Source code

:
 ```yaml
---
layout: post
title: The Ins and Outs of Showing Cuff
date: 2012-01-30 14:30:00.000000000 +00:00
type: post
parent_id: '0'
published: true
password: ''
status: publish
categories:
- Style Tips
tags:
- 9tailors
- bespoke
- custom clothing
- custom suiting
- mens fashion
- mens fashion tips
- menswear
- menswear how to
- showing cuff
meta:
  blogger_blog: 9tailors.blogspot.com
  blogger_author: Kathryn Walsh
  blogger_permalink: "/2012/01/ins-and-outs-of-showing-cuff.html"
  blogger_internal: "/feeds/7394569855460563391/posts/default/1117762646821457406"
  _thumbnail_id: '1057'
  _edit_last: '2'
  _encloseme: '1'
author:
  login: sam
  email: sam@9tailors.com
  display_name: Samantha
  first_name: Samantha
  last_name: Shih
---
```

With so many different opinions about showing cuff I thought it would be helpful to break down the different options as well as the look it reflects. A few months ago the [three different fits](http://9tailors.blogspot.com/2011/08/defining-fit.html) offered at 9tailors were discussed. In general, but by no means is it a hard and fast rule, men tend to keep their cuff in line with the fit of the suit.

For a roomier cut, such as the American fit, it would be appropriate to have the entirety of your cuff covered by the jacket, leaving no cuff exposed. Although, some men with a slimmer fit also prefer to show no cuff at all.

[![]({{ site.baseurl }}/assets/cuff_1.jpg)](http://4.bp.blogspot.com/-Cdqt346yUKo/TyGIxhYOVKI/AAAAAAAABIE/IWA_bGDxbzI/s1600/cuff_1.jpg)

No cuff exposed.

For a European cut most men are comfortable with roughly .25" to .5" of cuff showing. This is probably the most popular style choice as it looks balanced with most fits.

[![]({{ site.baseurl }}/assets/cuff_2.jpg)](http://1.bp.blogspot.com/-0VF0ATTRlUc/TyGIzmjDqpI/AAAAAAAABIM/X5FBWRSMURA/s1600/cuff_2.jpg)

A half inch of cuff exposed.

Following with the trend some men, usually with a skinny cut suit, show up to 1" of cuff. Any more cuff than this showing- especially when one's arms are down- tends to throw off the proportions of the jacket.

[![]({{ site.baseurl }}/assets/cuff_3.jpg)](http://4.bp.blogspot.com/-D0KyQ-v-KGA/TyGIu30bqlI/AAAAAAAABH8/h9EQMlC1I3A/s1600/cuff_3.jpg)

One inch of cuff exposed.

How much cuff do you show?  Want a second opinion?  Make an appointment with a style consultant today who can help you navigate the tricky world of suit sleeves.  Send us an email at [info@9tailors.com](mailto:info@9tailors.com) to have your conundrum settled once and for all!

» **Task brief**:
Every record above needs to be returned in full, exactly.

» **Exercise solution**:
Source code

:
 ```yaml
---
layout: post
title: The Ins and Outs of Showing Cuff
date: 2012-01-30 14:30:00.000000000 +00:00
type: post
parent_id: '0'
published: true
password: ''
status: publish
categories:
- Style Tips
tags:
- 9tailors
- bespoke
- custom clothing
- custom suiting
- mens fashion
- mens fashion tips
- menswear
- menswear how to
- showing cuff
meta:
  blogger_blog: 9tailors.blogspot.com
  blogger_author: Kathryn Walsh
  blogger_permalink: "/2012/01/ins-and-outs-of-showing-cuff.html"
  blogger_internal: "/feeds/7394569855460563391/posts/default/1117762646821457406"
  _thumbnail_id: '1057'
  _edit_last: '2'
  _encloseme: '1'
author:
  login: sam
  email: sam@9tailors.com
  display_name: Samantha
  first_name: Samantha
  last_name: Shih
---
```

With so many different opinions about showing cuff I thought it would be helpful to break down the different options as well as the look it reflects. A few months ago the [three different fits](http://9tailors.blogspot.com/2011/08/defining-fit.html) offered at 9tailors were discussed. In general, but by no means is it a hard and fast rule, men tend to keep their cuff in line with the fit of the suit.

For a roomier cut, such as the American fit, it would be appropriate to have the entirety of your cuff covered by the jacket, leaving no cuff exposed. Although, some men with a slimmer fit also prefer to show no cuff at all.

[![]({{ site.baseurl }}/assets/cuff_1.jpg)](http://4.bp.blogspot.com/-Cdqt346yUKo/TyGIxhYOVKI/AAAAAAAABIE/IWA_bGDxbzI/s1600/cuff_1.jpg)

No cuff exposed.

For a European cut most men are comfortable with roughly .25" to .5" of cuff showing. This is probably the most popular style choice as it looks balanced with most fits.

[![]({{ site.baseurl }}/assets/cuff_2.jpg)](http://1.bp.blogspot.com/-0VF0ATTRlUc/TyGIzmjDqpI/AAAAAAAABIM/X5FBWRSMURA/s1600/cuff_2.jpg)

A half inch of cuff exposed.

Following with the trend some men, usually with a skinny cut suit, show up to 1" of cuff. Any more cuff than this showing- especially when one's arms are down- tends to throw off the proportions of the jacket.

[![]({{ site.baseurl }}/assets/cuff_3.jpg)](http://4.bp.blogspot.com/-D0KyQ-v-KGA/TyGIu30bqlI/AAAAAAAABH8/h9EQMlC1I3A/s1600/cuff_3.jpg)

One inch of cuff exposed.

How much cuff do you show?  Want a second opinion?  Make an appointment with a style consultant today who can help you navigate the tricky world of suit sleeves.  Send us an email at [info@9tailors.com](mailto:info@9tailors.com) to have your conundrum settled once and for all!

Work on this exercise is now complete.